• [What the exercise asks]
Please copy, exactly as they appear below, the lines from the one containing "The nesting accounts" through the one containing "The inner monad".
^^^^^^^^^^^^^^^^
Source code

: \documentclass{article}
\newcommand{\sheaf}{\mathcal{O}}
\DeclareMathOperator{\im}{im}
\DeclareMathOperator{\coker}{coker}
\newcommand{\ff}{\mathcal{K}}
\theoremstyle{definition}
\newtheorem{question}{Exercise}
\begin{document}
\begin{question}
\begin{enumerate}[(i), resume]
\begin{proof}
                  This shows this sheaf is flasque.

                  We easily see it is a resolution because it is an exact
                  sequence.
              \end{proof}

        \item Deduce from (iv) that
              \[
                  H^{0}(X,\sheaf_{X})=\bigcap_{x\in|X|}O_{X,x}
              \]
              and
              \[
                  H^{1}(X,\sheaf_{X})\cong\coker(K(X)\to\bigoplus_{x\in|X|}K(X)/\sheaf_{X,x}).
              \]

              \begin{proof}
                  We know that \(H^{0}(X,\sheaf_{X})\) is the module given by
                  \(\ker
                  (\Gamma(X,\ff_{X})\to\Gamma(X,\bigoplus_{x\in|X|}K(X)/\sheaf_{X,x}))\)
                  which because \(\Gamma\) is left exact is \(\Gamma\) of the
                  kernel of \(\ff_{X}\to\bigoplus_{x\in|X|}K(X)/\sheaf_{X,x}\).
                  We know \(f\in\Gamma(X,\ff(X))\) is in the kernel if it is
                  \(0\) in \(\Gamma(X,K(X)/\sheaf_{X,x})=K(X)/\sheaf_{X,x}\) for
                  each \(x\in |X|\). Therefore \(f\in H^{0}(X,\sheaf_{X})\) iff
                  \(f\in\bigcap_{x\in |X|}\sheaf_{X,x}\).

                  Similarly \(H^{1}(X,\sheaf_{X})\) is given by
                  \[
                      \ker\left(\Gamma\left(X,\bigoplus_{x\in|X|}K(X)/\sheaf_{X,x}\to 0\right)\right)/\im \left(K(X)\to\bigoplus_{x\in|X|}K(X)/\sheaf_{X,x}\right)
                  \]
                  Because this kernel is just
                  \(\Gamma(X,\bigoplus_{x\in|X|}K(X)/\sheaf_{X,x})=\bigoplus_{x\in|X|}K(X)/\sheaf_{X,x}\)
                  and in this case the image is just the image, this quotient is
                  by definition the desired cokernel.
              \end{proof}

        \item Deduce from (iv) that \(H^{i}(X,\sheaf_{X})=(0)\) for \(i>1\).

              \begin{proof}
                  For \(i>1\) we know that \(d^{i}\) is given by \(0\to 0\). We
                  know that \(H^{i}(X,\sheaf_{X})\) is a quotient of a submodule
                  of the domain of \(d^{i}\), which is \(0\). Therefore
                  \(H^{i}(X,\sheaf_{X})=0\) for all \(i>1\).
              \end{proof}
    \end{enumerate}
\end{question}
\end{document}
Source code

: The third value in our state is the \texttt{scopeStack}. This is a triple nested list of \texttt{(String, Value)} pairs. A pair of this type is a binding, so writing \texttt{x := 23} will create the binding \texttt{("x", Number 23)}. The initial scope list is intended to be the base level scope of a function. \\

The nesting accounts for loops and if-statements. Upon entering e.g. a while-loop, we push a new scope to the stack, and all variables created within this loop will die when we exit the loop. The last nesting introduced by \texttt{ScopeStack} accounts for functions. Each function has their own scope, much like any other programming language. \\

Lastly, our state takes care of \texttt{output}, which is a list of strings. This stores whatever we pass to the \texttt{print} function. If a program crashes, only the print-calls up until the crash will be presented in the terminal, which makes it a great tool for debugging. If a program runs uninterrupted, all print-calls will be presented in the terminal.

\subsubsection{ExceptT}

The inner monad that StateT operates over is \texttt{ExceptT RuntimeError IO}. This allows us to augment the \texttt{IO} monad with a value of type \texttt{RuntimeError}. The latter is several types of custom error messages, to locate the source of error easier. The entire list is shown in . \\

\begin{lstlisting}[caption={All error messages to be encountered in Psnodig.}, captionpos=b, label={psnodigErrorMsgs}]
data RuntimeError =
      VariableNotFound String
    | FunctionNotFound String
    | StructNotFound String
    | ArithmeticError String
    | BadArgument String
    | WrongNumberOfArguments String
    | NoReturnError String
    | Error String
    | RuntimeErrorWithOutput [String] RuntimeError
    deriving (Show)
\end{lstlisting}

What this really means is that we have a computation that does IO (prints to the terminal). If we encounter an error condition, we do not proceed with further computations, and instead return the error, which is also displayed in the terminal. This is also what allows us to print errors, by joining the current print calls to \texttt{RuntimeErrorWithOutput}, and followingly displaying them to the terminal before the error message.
^^^^^^^^^^^^^^^^
• [Output below]
The nesting accounts for loops and if-statements. Upon entering e.g. a while-loop, we push a new scope to the stack, and all variables created within this loop will die when we exit the loop. The last nesting introduced by \texttt{ScopeStack} accounts for functions. Each function has their own scope, much like any other programming language. \\

Lastly, our state takes care of \texttt{output}, which is a list of strings. This stores whatever we pass to the \texttt{print} function. If a program crashes, only the print-calls up until the crash will be presented in the terminal, which makes it a great tool for debugging. If a program runs uninterrupted, all print-calls will be presented in the terminal.

\subsubsection{ExceptT}

The inner monad that StateT operates over is \texttt{ExceptT RuntimeError IO}. This allows us to augment the \texttt{IO} monad with a value of type \texttt{RuntimeError}. The latter is several types of custom error messages, to locate the source of error easier. The entire list is shown in . \\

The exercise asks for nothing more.